Govt not serious in boosting overseas employment: Experts
Govt not serious in boosting overseas employment: Experts
Ridwan Max Sijabat, The Jakarta Post, Jakarta
Labor export agents called on the government to be more proactive
in seeking job opportunities overseas in a bid to help increase
the number of the country's migrant workers and ease the
unemployment problem at home.
Evaluating the performance of President Susilo Bambang
Yudhoyono's one-year-old administration here on Tuesday, the
Indonesian Association of Labor Supplying Companies (Apjati) said
it was disappointed with the government's slow response in
expanding the labor export market to developed countries, which
provide better labor protection and better pay.
"Thus far, Indonesia has been dependent on much on its old
labor market in the informal sector in Malaysia and the Middle
Eastern countries, meaning next to no significant increases in
migrant job opportunities over the last few years," Apjati
Chairman Husein Alaydrus said.
Indonesia has exported around 600,000 workers annually and the
number of Indonesian migrant workers has reached 2.4 million,
most of them employed as domestic servants. The sector
contributes around US$3.5 billion annually in foreign exchange
revenue to Indonesia.
Husein said that the country could not expand labor
exportation unless the government sought out bilateral agreements
with hiring countries and conducted market surveys on their labor
demand.
Law No. 39/2004 on labor protection requires the government to
make bilateral agreements on labor protection before supplying
workers to other countries.
Husein said the demand for Indonesian workers in the United
States, Britain, the Netherlands and Australia was actually very
high, but the government had not yet made bilateral agreements
with those countries.
He said that this year alone, the developed countries were
looking to hire some 900,000 nurses and more than 2.5 million
ship crew members with a monthly wages between US$500 and $1,200
per worker.
Bomer Pasaribu, executive director of the Center for Labor
Studies, said the time had come for Indonesia to start supplying
workers in the formal sector abroad.
"Besides increasing the number workers it sends to developed
countries, we must start improving the quality of our workers to
meet the requirements of the foreign market in the formal sector.
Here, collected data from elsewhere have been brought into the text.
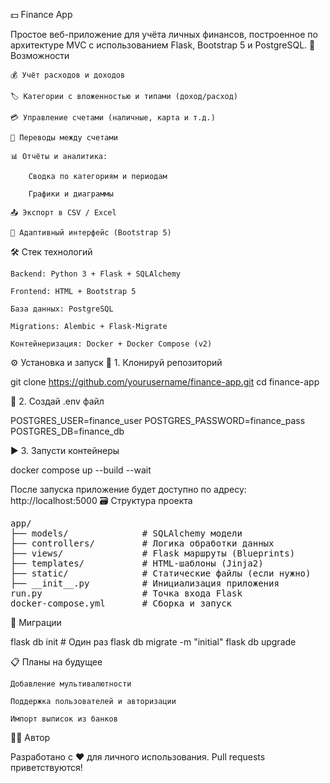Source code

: 💵 Finance App

Простое веб-приложение для учёта личных финансов, построенное по архитектуре MVC с использованием Flask, Bootstrap 5 и PostgreSQL.
🚀 Возможности

    💰 Учёт расходов и доходов

    🏷 Категории с вложенностью и типами (доход/расход)

    💳 Управление счетами (наличные, карта и т.д.)

    🔄 Переводы между счетами

    📊 Отчёты и аналитика:

        Сводка по категориям и периодам

        Графики и диаграммы

    📤 Экспорт в CSV / Excel

    🌙 Адаптивный интерфейс (Bootstrap 5)

🛠 Стек технологий

    Backend: Python 3 + Flask + SQLAlchemy

    Frontend: HTML + Bootstrap 5

    База данных: PostgreSQL

    Migrations: Alembic + Flask-Migrate

    Контейнеризация: Docker + Docker Compose (v2)

⚙️ Установка и запуск
📁 1. Клонируй репозиторий

git clone https://github.com/yourusername/finance-app.git
cd finance-app

🐳 2. Создай .env файл

POSTGRES_USER=finance_user
POSTGRES_PASSWORD=finance_pass
POSTGRES_DB=finance_db

▶️ 3. Запусти контейнеры

docker compose up --build --wait

После запуска приложение будет доступно по адресу:
http://localhost:5000
🗃 Структура проекта
<pre>
app/
├── models/              # SQLAlchemy модели
├── controllers/         # Логика обработки данных
├── views/               # Flask маршруты (Blueprints)
├── templates/           # HTML-шаблоны (Jinja2)
├── static/              # Статические файлы (если нужно)
├── __init__.py          # Инициализация приложения
run.py                   # Точка входа Flask
docker-compose.yml       # Сборка и запуск
</pre>
🧪 Миграции

flask db init          # Один раз
flask db migrate -m "initial"
flask db upgrade

📋 Планы на будущее

    Добавление мультивалютности

    Поддержка пользователей и авторизации

    Импорт выписок из банков

🧑‍💻 Автор

Разработано с ❤️ для личного использования.
Pull requests приветствуются!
All workers, including those wanting to work overseas, must have
certified competence," he said, citing that almost 70 percent of
Indonesian workers working overseas had no skills and were
employed as maids with a gross monthly wages averaging $200.
He added that Indonesia could double its foreign exchange
revenue if it began sending out properly skilled workers such as
the Philippines has successfully been able to do.
The Philippines earns an average of $16 billion annually in
foreign exchange revenue from a total of around six million
workers in numerous foreign countries.
Bomer, also a former manpower minister, added that the
government should promote the labor export sector as a strategic
way to ease the worsening unemployment problem in the country.
He predicted that unemployment would become a serious problem
in the next three months since more employers were expected to
lay off large groups of workers as a consequence of the recent
fuel price hikes and soaring prices of raw materials.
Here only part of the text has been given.